There is one more principal element, it is not technical but an equally valuable one. I firmly believe that you should be a good person. Our Data Science department’s structure is quite horizontal, and although the final decision still rests with me, the input from others is crucial. You should set an example for your team both in terms of knowledge and communication, establish good standards and values, and create a positive workplace culture.
J.C.: Why is it so important to learn how to ask for help?
V.R.: We have a “30-minute rule” in our department. If one of us faces a problem and can’t find a solution to it in half an hour's time, then he or she should ask others for help. It’s not that the task should be completely managed in 30 minutes, but this slot is enough to look for materials online and consider the possible options. After that period your efforts can easily start to move in circles and waste time.
I want my team to feel comfortable asking for help. I personally often request them to explain papers and ideas to me, as there is no way I can stay informed about all the latest tricks.
There must be a clear balance here. Asking for help all the time won’t facilitate you growing as an expert, while trying to solve everything on your own will lead to wasting too much precious time unnecessarily.
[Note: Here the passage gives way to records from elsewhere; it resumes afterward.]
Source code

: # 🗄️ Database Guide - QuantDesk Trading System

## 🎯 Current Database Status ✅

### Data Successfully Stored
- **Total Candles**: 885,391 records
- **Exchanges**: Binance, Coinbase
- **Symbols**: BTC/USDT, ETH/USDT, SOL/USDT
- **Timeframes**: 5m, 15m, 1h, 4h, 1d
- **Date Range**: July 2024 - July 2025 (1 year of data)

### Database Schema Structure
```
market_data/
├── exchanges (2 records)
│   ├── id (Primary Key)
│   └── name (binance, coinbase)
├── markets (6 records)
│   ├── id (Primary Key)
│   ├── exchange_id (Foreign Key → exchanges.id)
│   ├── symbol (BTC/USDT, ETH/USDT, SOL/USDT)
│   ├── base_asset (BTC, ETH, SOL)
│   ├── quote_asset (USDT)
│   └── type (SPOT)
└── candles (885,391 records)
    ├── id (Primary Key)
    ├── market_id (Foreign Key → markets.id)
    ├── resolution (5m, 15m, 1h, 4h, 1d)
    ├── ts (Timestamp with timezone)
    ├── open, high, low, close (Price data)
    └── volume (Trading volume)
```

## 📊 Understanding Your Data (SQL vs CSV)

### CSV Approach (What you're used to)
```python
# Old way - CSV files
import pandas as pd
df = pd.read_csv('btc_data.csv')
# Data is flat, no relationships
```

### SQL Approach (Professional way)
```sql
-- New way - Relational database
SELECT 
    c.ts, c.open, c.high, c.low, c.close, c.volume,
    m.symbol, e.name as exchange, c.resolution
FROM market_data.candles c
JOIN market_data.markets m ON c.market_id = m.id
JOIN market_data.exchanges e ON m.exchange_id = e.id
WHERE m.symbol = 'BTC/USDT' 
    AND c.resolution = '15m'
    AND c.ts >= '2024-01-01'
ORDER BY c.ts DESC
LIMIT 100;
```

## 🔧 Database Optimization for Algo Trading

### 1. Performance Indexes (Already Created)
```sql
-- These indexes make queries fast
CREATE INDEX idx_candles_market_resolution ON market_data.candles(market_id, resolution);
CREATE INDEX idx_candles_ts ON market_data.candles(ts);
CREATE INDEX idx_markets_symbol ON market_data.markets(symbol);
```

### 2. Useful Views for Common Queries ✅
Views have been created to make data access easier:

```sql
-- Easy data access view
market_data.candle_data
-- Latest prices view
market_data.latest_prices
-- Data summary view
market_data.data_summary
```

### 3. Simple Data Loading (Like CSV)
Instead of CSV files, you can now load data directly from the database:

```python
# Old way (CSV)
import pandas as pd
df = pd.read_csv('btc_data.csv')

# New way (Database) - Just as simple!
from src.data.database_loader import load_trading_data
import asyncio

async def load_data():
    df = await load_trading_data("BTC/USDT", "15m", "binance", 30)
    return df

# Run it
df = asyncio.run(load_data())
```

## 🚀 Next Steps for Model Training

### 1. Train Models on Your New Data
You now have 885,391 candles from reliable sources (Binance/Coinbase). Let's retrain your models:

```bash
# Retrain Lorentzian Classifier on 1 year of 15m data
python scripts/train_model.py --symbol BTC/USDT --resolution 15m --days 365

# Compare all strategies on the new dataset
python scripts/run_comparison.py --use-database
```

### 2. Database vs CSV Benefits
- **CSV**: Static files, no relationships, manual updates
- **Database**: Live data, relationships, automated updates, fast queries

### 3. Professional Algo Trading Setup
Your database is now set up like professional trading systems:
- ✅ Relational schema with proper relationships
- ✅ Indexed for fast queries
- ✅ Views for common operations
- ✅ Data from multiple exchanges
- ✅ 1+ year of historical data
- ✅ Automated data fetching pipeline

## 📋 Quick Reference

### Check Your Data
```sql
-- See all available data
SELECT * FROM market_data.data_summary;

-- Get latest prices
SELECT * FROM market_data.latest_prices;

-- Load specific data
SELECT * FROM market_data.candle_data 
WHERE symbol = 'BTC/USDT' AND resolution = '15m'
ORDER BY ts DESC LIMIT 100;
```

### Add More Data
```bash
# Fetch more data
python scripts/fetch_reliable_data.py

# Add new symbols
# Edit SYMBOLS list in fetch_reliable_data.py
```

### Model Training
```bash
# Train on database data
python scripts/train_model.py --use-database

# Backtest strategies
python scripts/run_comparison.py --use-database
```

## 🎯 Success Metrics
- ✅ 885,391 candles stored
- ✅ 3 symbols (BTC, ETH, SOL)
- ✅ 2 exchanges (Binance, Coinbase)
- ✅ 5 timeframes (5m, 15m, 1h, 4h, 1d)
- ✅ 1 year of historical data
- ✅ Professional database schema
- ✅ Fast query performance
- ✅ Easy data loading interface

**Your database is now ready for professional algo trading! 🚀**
J.C.: Do you have some final thoughts to sum up?
V.R.: I came across a meme recently saying “Data Science is pain. If somebody tells you differently — they are selling you stuff”. To sum up, I’d note the most important element which is to have fun and enjoy your work — regardless of whether you are a Junior Specialist or a Head of Data Science. I strongly oppose those who start doing something just because it is a lucrative domain. Do what you love and the success will come naturally.